If a record holds a picture, please leave the picture out and copy the rest of the record exactly.

· · · ·

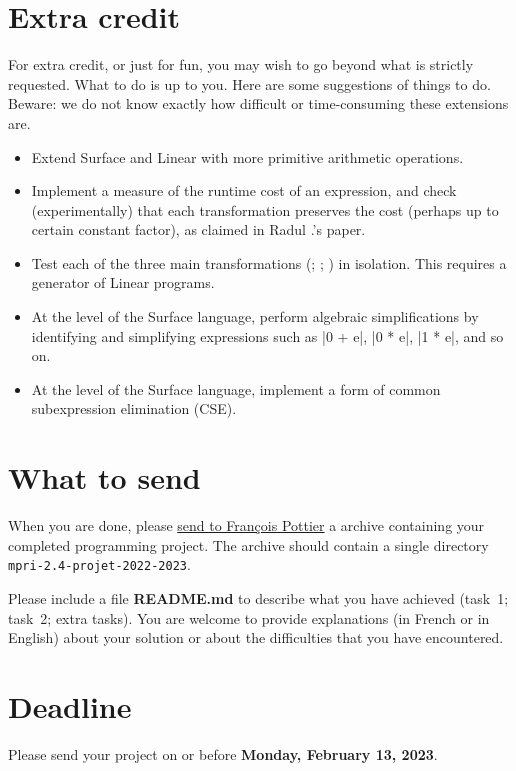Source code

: \documentclass{article}
\begin{document}

\section{Extra credit}

For extra credit, or just for fun, you may wish to go beyond what is strictly
requested. What to do is up to you. Here are some suggestions of things to do.
Beware: we do not know exactly how difficult or time-consuming these
extensions are.
%
\begin{itemize}
\item Extend Surface and Linear with more primitive arithmetic operations.
\item Implement a measure of the runtime cost of an expression,
      and check (experimentally) that each transformation preserves the cost
      (perhaps up to certain constant factor),
      as claimed in Radul \etal.'s paper.
\item Test each of the three main transformations
      (\fmad; \unzipping; \transposition) in isolation.
      This requires a generator of Linear programs.
\item At the level of the Surface language,
      perform algebraic simplifications by identifying
      and simplifying expressions such as \oc|0 + e|,
      \oc|0 * e|, \oc|1 * e|, and so on.
\item At the level of the Surface language,
      implement a form of common subexpression elimination (CSE).
\end{itemize}


\section{What to send}

When you are done, please \href{mailto:francois.pottier@inria.fr}{send to
  François Pottier} a  archive containing your completed
programming project. The archive should contain a single
directory \texttt{mpri-2.4-projet-2022-2023}.

Please include a file \textbf{README.md} to describe what you have achieved
(task~1; task~2; extra tasks). You are welcome to provide explanations (in
French or in English) about your solution or about the difficulties that you
have encountered.


\section{Deadline}

Please send your project on or before
\textbf{Monday, February 13, 2023}.



\end{document}
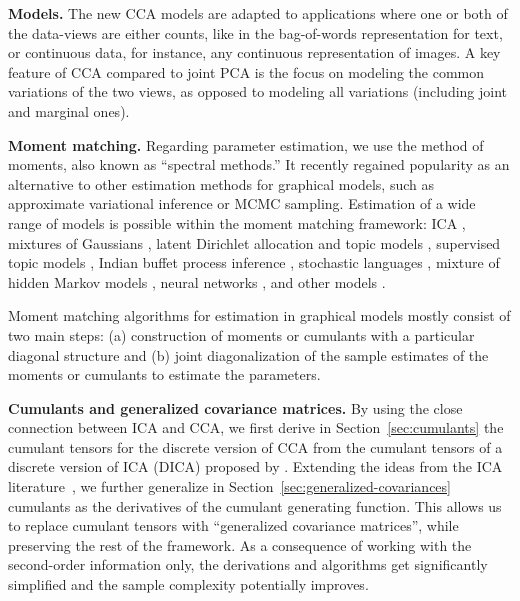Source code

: \documentclass{article}
\newcommand{\ppp}{\textbf}
\begin{document}
\ppp{Models.}
The new CCA models are adapted to applications where one or both of the data-views are either counts, like in the bag-of-words representation for text, or continuous data, for instance, any continuous representation of images. A key feature of CCA compared to joint PCA is the focus on modeling the common variations of the two views, as opposed to modeling all variations (including joint and marginal ones).

\ppp{Moment matching.} Regarding parameter estimation, we use the method of moments, also known as ``spectral methods.'' It recently regained popularity as an alternative to other estimation methods for graphical models, such as approximate variational inference or MCMC sampling. 
Estimation of a wide range of models is possible within the moment matching framework: 
ICA \citep[e.g.,][]{CarCom1996,ComJut2010}, 
mixtures of Gaussians \citep[e.g.,][]{AroKan2005,HsuKak2013}, 
latent Dirichlet allocation and topic models \citep{AroEtAl2012,AroEtAl2013,AnaEtAl2012,PodEtAl2015}, 
supervised topic models \citep{WanZhu2014}, 
Indian buffet process inference \citep{TunSmo2014},
stochastic languages \citep{BalEtAl2014},
mixture of hidden Markov models \citep{SubEtAl2014},  
neural networks   \citep[see, e.g.,][]{AnaSed2015,JanEtAl2016},
and other models \citep[see, e.g.,][and references therein]{AnaEtAl2014}.

Moment matching algorithms for estimation in graphical models mostly consist of two main steps: (a) construction of moments or cumulants with a particular diagonal structure and (b) joint diagonalization of the sample estimates of the moments or cumulants to estimate the parameters. 

\ppp{Cumulants and generalized covariance matrices.} By using the close connection between ICA and CCA, we first derive in Section~\ref{sec:cumulants} the cumulant tensors for the discrete version of CCA from the cumulant tensors of a discrete version of ICA (DICA) proposed by \citet{PodEtAl2015}. Extending the ideas from the ICA literature~\citep{Yer2000,TodHer2013}, we further generalize in Section~\ref{sec:generalized-covariances} cumulants as the derivatives of the cumulant generating function. This allows us to replace cumulant tensors with ``generalized covariance matrices'', while preserving the rest of the framework. As a consequence of working with the second-order information only, the derivations and algorithms get significantly simplified and the sample complexity potentially improves.
\end{document}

· · · ·

[Reply to the task]:
Source code

: \documentclass{article}
\begin{document}

\section{Extra credit}

For extra credit, or just for fun, you may wish to go beyond what is strictly
requested. What to do is up to you. Here are some suggestions of things to do.
Beware: we do not know exactly how difficult or time-consuming these
extensions are.
%
\begin{itemize}
\item Extend Surface and Linear with more primitive arithmetic operations.
\item Implement a measure of the runtime cost of an expression,
      and check (experimentally) that each transformation preserves the cost
      (perhaps up to certain constant factor),
      as claimed in Radul \etal.'s paper.
\item Test each of the three main transformations
      (\fmad; \unzipping; \transposition) in isolation.
      This requires a generator of Linear programs.
\item At the level of the Surface language,
      perform algebraic simplifications by identifying
      and simplifying expressions such as \oc|0 + e|,
      \oc|0 * e|, \oc|1 * e|, and so on.
\item At the level of the Surface language,
      implement a form of common subexpression elimination (CSE).
\end{itemize}


\section{What to send}

When you are done, please \href{mailto:francois.pottier@inria.fr}{send to
  François Pottier} a  archive containing your completed
programming project. The archive should contain a single
directory \texttt{mpri-2.4-projet-2022-2023}.

Please include a file \textbf{README.md} to describe what you have achieved
(task~1; task~2; extra tasks). You are welcome to provide explanations (in
French or in English) about your solution or about the difficulties that you
have encountered.


\section{Deadline}

Please send your project on or before
\textbf{Monday, February 13, 2023}.



\end{document}
Source code

: \documentclass{article}
\newcommand{\ppp}{\textbf}
\begin{document}
\ppp{Models.}
The new CCA models are adapted to applications where one or both of the data-views are either counts, like in the bag-of-words representation for text, or continuous data, for instance, any continuous representation of images. A key feature of CCA compared to joint PCA is the focus on modeling the common variations of the two views, as opposed to modeling all variations (including joint and marginal ones).

\ppp{Moment matching.} Regarding parameter estimation, we use the method of moments, also known as ``spectral methods.'' It recently regained popularity as an alternative to other estimation methods for graphical models, such as approximate variational inference or MCMC sampling. 
Estimation of a wide range of models is possible within the moment matching framework: 
ICA \citep[e.g.,][]{CarCom1996,ComJut2010}, 
mixtures of Gaussians \citep[e.g.,][]{AroKan2005,HsuKak2013}, 
latent Dirichlet allocation and topic models \citep{AroEtAl2012,AroEtAl2013,AnaEtAl2012,PodEtAl2015}, 
supervised topic models \citep{WanZhu2014}, 
Indian buffet process inference \citep{TunSmo2014},
stochastic languages \citep{BalEtAl2014},
mixture of hidden Markov models \citep{SubEtAl2014},  
neural networks   \citep[see, e.g.,][]{AnaSed2015,JanEtAl2016},
and other models \citep[see, e.g.,][and references therein]{AnaEtAl2014}.

Moment matching algorithms for estimation in graphical models mostly consist of two main steps: (a) construction of moments or cumulants with a particular diagonal structure and (b) joint diagonalization of the sample estimates of the moments or cumulants to estimate the parameters. 

\ppp{Cumulants and generalized covariance matrices.} By using the close connection between ICA and CCA, we first derive in Section~\ref{sec:cumulants} the cumulant tensors for the discrete version of CCA from the cumulant tensors of a discrete version of ICA (DICA) proposed by \citet{PodEtAl2015}. Extending the ideas from the ICA literature~\citep{Yer2000,TodHer2013}, we further generalize in Section~\ref{sec:generalized-covariances} cumulants as the derivatives of the cumulant generating function. This allows us to replace cumulant tensors with ``generalized covariance matrices'', while preserving the rest of the framework. As a consequence of working with the second-order information only, the derivations and algorithms get significantly simplified and the sample complexity potentially improves.
\end{document}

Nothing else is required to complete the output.